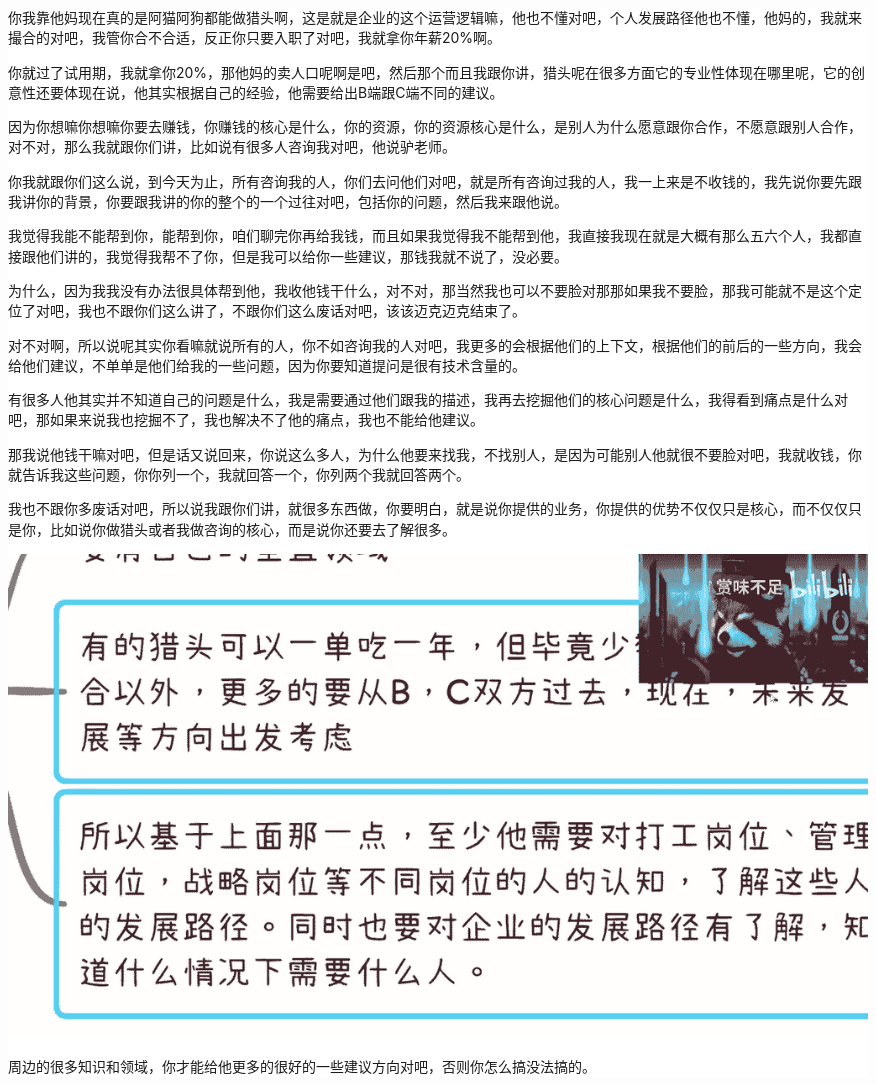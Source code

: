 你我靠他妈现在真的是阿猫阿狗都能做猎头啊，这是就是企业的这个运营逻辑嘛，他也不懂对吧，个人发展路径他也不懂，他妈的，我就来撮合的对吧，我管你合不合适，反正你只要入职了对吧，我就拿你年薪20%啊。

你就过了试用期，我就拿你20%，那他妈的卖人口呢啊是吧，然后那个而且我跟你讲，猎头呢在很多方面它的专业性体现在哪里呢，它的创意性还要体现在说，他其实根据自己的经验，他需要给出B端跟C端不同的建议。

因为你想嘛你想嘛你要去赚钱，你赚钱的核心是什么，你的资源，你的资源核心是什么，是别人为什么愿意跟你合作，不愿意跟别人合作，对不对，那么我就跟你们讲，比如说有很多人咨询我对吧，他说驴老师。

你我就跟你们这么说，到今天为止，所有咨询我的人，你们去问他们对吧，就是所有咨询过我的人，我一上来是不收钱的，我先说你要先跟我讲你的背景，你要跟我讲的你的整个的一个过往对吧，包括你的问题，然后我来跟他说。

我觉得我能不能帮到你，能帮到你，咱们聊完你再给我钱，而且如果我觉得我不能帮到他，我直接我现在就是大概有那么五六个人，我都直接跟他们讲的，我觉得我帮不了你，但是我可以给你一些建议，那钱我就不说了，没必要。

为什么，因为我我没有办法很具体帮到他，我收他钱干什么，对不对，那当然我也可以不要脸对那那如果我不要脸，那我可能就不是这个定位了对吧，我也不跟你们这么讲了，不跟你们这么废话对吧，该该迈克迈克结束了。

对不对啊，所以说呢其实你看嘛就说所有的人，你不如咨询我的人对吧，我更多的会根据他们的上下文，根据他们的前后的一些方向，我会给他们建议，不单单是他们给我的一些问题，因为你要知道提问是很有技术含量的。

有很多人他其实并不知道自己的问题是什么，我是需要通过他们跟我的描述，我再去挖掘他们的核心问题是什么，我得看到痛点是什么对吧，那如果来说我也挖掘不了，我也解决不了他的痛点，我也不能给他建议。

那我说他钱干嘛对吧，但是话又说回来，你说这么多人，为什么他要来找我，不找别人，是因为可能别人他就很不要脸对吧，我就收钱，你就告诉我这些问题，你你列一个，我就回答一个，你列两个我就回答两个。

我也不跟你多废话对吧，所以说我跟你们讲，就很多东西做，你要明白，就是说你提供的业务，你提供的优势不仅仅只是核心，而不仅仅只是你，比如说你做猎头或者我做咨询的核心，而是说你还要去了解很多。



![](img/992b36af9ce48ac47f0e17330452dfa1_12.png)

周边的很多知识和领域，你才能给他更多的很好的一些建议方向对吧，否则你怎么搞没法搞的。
■ ■ ■ ■ ■
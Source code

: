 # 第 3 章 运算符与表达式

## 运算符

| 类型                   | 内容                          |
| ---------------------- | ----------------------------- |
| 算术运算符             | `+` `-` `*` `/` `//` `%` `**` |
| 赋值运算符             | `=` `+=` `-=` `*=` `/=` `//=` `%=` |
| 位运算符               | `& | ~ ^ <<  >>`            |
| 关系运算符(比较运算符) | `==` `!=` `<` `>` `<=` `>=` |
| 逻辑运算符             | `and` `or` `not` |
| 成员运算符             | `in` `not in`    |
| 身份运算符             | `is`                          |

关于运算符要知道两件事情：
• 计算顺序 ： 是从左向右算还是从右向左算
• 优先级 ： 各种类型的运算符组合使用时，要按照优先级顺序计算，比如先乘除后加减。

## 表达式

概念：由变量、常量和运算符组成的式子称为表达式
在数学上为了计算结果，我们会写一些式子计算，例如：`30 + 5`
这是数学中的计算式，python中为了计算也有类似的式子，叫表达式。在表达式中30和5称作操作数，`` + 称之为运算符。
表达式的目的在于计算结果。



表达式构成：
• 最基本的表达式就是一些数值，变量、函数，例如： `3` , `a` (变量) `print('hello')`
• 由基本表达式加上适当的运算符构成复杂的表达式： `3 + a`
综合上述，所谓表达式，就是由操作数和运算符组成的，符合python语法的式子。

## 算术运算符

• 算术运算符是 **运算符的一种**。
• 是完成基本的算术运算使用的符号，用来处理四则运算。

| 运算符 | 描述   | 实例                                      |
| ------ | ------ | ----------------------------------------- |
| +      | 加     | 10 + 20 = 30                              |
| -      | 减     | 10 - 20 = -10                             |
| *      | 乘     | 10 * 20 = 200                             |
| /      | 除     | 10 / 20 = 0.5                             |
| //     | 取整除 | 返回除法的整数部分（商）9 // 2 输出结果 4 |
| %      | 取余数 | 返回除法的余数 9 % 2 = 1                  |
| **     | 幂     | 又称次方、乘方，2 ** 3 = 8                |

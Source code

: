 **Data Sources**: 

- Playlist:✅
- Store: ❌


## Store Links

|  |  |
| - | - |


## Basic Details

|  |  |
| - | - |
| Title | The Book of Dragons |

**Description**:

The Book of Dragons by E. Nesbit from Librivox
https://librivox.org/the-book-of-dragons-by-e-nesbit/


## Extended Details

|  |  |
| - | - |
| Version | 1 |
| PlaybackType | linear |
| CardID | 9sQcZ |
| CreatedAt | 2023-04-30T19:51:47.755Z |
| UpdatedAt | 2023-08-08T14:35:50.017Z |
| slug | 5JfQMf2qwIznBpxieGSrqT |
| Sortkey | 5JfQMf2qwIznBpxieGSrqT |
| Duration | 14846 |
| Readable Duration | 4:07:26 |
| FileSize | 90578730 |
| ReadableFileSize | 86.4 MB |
■ ■ ■ ■ ■
**Exercise details**
All lines above from the one containing "## Basic Details" to the one containing "ReadableFileSize | 86.4 MB |" must be repeated exactly, both lines included, and no others.

**Written solution**
## Basic Details

|  |  |
| - | - |
| Title | The Book of Dragons |

**Description**:

The Book of Dragons by E. Nesbit from Librivox
https://librivox.org/the-book-of-dragons-by-e-nesbit/


## Extended Details

|  |  |
| - | - |
| Version | 1 |
| PlaybackType | linear |
| CardID | 9sQcZ |
| CreatedAt | 2023-04-30T19:51:47.755Z |
| UpdatedAt | 2023-08-08T14:35:50.017Z |
| slug | 5JfQMf2qwIznBpxieGSrqT |
| Sortkey | 5JfQMf2qwIznBpxieGSrqT |
| Duration | 14846 |
| Readable Duration | 4:07:26 |
| FileSize | 90578730 |
| ReadableFileSize | 86.4 MB |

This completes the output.